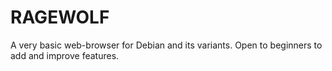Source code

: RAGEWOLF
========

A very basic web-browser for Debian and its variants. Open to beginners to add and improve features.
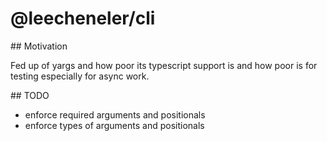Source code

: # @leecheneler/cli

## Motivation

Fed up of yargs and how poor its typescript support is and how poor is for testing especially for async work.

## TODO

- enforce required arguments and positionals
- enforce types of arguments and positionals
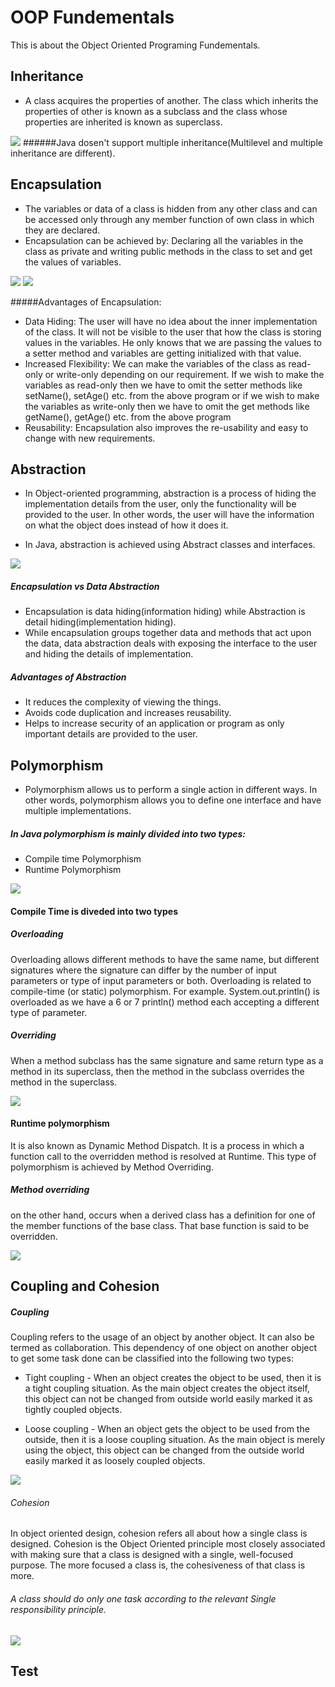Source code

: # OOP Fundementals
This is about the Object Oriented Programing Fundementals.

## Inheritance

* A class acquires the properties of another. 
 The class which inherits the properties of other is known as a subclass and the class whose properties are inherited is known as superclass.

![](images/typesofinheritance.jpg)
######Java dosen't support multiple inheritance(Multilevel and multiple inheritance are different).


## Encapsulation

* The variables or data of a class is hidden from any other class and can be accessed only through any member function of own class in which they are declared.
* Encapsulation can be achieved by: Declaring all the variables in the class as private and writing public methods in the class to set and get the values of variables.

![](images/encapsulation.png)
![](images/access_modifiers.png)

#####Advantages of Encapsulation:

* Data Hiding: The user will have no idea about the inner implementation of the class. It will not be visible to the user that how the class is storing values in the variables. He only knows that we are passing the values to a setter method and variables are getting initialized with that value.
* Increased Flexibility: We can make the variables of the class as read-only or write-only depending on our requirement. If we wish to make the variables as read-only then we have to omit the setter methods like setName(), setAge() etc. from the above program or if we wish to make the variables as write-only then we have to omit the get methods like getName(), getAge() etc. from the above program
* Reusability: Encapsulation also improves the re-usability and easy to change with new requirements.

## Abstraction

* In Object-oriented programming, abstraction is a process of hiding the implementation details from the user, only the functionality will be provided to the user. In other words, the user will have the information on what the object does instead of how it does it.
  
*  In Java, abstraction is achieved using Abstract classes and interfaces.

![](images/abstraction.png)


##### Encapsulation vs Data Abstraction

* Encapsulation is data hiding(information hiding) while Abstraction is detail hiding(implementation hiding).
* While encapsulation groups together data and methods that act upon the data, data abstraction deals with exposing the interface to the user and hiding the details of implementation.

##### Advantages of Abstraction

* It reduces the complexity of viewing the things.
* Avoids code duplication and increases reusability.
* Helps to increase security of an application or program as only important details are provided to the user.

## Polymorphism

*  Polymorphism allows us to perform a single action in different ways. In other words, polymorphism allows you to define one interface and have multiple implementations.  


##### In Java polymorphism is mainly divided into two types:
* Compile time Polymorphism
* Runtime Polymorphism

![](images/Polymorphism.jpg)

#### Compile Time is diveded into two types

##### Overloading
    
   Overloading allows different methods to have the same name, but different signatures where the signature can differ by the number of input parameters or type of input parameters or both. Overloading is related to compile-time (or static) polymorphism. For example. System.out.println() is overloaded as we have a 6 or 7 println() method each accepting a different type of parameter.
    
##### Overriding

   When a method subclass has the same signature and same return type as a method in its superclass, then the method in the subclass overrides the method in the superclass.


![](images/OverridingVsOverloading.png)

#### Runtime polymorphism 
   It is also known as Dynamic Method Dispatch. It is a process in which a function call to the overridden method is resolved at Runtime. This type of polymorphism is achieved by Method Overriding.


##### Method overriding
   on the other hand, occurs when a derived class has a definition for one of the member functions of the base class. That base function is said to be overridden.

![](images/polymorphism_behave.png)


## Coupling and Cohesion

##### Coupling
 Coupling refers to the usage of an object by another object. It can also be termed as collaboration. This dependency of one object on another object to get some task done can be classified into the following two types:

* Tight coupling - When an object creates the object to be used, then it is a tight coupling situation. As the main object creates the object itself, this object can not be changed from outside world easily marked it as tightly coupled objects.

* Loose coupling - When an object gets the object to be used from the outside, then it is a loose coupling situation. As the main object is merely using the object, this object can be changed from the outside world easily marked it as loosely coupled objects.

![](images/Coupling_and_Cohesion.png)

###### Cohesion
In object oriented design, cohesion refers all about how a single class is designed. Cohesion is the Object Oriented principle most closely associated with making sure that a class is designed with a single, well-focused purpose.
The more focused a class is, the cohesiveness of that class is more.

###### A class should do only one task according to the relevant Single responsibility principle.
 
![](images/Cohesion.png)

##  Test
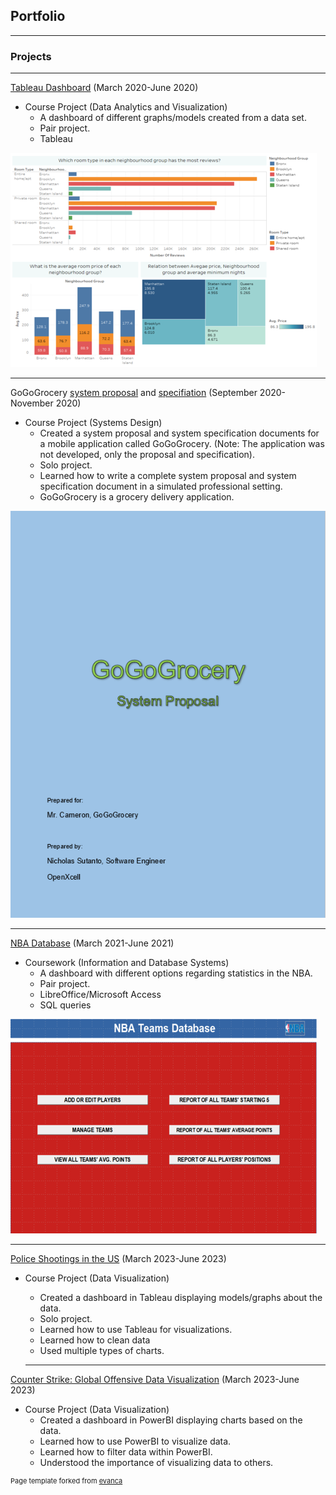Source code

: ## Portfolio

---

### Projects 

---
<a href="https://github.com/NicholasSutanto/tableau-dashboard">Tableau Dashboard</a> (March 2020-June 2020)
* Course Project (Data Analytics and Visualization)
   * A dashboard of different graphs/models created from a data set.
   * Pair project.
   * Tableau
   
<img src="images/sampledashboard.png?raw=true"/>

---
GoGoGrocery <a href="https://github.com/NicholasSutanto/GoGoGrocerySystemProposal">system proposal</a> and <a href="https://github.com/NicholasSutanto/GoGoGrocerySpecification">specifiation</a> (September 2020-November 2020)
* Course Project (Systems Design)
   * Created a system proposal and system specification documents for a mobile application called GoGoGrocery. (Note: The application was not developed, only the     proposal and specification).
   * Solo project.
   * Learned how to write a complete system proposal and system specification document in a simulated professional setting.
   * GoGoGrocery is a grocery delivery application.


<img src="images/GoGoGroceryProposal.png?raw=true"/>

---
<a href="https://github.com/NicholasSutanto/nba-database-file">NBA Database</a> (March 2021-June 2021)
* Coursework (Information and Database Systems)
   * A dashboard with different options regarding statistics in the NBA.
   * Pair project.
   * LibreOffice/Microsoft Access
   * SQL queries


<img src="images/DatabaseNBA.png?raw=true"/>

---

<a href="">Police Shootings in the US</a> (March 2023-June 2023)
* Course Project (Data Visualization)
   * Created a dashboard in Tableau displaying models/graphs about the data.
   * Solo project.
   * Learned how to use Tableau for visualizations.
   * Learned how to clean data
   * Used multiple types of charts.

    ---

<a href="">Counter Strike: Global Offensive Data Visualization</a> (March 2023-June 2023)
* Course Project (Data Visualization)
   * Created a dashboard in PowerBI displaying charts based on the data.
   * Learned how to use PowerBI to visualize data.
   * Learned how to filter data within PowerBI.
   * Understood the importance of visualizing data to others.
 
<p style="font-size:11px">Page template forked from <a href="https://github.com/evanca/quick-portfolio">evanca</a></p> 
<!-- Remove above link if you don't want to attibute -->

_ _ _

### EXERCISE INSTRUCTIONS
Every record above, copied exactly and without a single picture, makes up the answer.

### ANSWER BOX
Source code

: RAGEWOLF
========

A very basic web-browser for Debian and its variants. Open to beginners to add and improve features.
Source code

: # @leecheneler/cli

## Motivation

Fed up of yargs and how poor its typescript support is and how poor is for testing especially for async work.

## TODO

- enforce required arguments and positionals
- enforce types of arguments and positionals
Source code

: # OOP Fundementals
This is about the Object Oriented Programing Fundementals.

## Inheritance

* A class acquires the properties of another. 
 The class which inherits the properties of other is known as a subclass and the class whose properties are inherited is known as superclass.

![](images/typesofinheritance.jpg)
######Java dosen't support multiple inheritance(Multilevel and multiple inheritance are different).


## Encapsulation

* The variables or data of a class is hidden from any other class and can be accessed only through any member function of own class in which they are declared.
* Encapsulation can be achieved by: Declaring all the variables in the class as private and writing public methods in the class to set and get the values of variables.

![](images/encapsulation.png)
![](images/access_modifiers.png)

#####Advantages of Encapsulation:

* Data Hiding: The user will have no idea about the inner implementation of the class. It will not be visible to the user that how the class is storing values in the variables. He only knows that we are passing the values to a setter method and variables are getting initialized with that value.
* Increased Flexibility: We can make the variables of the class as read-only or write-only depending on our requirement. If we wish to make the variables as read-only then we have to omit the setter methods like setName(), setAge() etc. from the above program or if we wish to make the variables as write-only then we have to omit the get methods like getName(), getAge() etc. from the above program
* Reusability: Encapsulation also improves the re-usability and easy to change with new requirements.

## Abstraction

* In Object-oriented programming, abstraction is a process of hiding the implementation details from the user, only the functionality will be provided to the user. In other words, the user will have the information on what the object does instead of how it does it.
  
*  In Java, abstraction is achieved using Abstract classes and interfaces.

![](images/abstraction.png)


##### Encapsulation vs Data Abstraction

* Encapsulation is data hiding(information hiding) while Abstraction is detail hiding(implementation hiding).
* While encapsulation groups together data and methods that act upon the data, data abstraction deals with exposing the interface to the user and hiding the details of implementation.

##### Advantages of Abstraction

* It reduces the complexity of viewing the things.
* Avoids code duplication and increases reusability.
* Helps to increase security of an application or program as only important details are provided to the user.

## Polymorphism

*  Polymorphism allows us to perform a single action in different ways. In other words, polymorphism allows you to define one interface and have multiple implementations.  


##### In Java polymorphism is mainly divided into two types:
* Compile time Polymorphism
* Runtime Polymorphism

![](images/Polymorphism.jpg)

#### Compile Time is diveded into two types

##### Overloading
    
   Overloading allows different methods to have the same name, but different signatures where the signature can differ by the number of input parameters or type of input parameters or both. Overloading is related to compile-time (or static) polymorphism. For example. System.out.println() is overloaded as we have a 6 or 7 println() method each accepting a different type of parameter.
    
##### Overriding

   When a method subclass has the same signature and same return type as a method in its superclass, then the method in the subclass overrides the method in the superclass.


![](images/OverridingVsOverloading.png)

#### Runtime polymorphism 
   It is also known as Dynamic Method Dispatch. It is a process in which a function call to the overridden method is resolved at Runtime. This type of polymorphism is achieved by Method Overriding.


##### Method overriding
   on the other hand, occurs when a derived class has a definition for one of the member functions of the base class. That base function is said to be overridden.

![](images/polymorphism_behave.png)


## Coupling and Cohesion

##### Coupling
 Coupling refers to the usage of an object by another object. It can also be termed as collaboration. This dependency of one object on another object to get some task done can be classified into the following two types:

* Tight coupling - When an object creates the object to be used, then it is a tight coupling situation. As the main object creates the object itself, this object can not be changed from outside world easily marked it as tightly coupled objects.

* Loose coupling - When an object gets the object to be used from the outside, then it is a loose coupling situation. As the main object is merely using the object, this object can be changed from the outside world easily marked it as loosely coupled objects.

![](images/Coupling_and_Cohesion.png)

###### Cohesion
In object oriented design, cohesion refers all about how a single class is designed. Cohesion is the Object Oriented principle most closely associated with making sure that a class is designed with a single, well-focused purpose.
The more focused a class is, the cohesiveness of that class is more.

###### A class should do only one task according to the relevant Single responsibility principle.
 
![](images/Cohesion.png)

##  Test
Source code

: ## Portfolio

---

### Projects 

---
<a href="https://github.com/NicholasSutanto/tableau-dashboard">Tableau Dashboard</a> (March 2020-June 2020)
* Course Project (Data Analytics and Visualization)
   * A dashboard of different graphs/models created from a data set.
   * Pair project.
   * Tableau
   
<img src="images/sampledashboard.png?raw=true"/>

---
GoGoGrocery <a href="https://github.com/NicholasSutanto/GoGoGrocerySystemProposal">system proposal</a> and <a href="https://github.com/NicholasSutanto/GoGoGrocerySpecification">specifiation</a> (September 2020-November 2020)
* Course Project (Systems Design)
   * Created a system proposal and system specification documents for a mobile application called GoGoGrocery. (Note: The application was not developed, only the     proposal and specification).
   * Solo project.
   * Learned how to write a complete system proposal and system specification document in a simulated professional setting.
   * GoGoGrocery is a grocery delivery application.


<img src="images/GoGoGroceryProposal.png?raw=true"/>

---
<a href="https://github.com/NicholasSutanto/nba-database-file">NBA Database</a> (March 2021-June 2021)
* Coursework (Information and Database Systems)
   * A dashboard with different options regarding statistics in the NBA.
   * Pair project.
   * LibreOffice/Microsoft Access
   * SQL queries


<img src="images/DatabaseNBA.png?raw=true"/>

---

<a href="">Police Shootings in the US</a> (March 2023-June 2023)
* Course Project (Data Visualization)
   * Created a dashboard in Tableau displaying models/graphs about the data.
   * Solo project.
   * Learned how to use Tableau for visualizations.
   * Learned how to clean data
   * Used multiple types of charts.

    ---

<a href="">Counter Strike: Global Offensive Data Visualization</a> (March 2023-June 2023)
* Course Project (Data Visualization)
   * Created a dashboard in PowerBI displaying charts based on the data.
   * Learned how to use PowerBI to visualize data.
   * Learned how to filter data within PowerBI.
   * Understood the importance of visualizing data to others.
 
<p style="font-size:11px">Page template forked from <a href="https://github.com/evanca/quick-portfolio">evanca</a></p> 
<!-- Remove above link if you don't want to attibute -->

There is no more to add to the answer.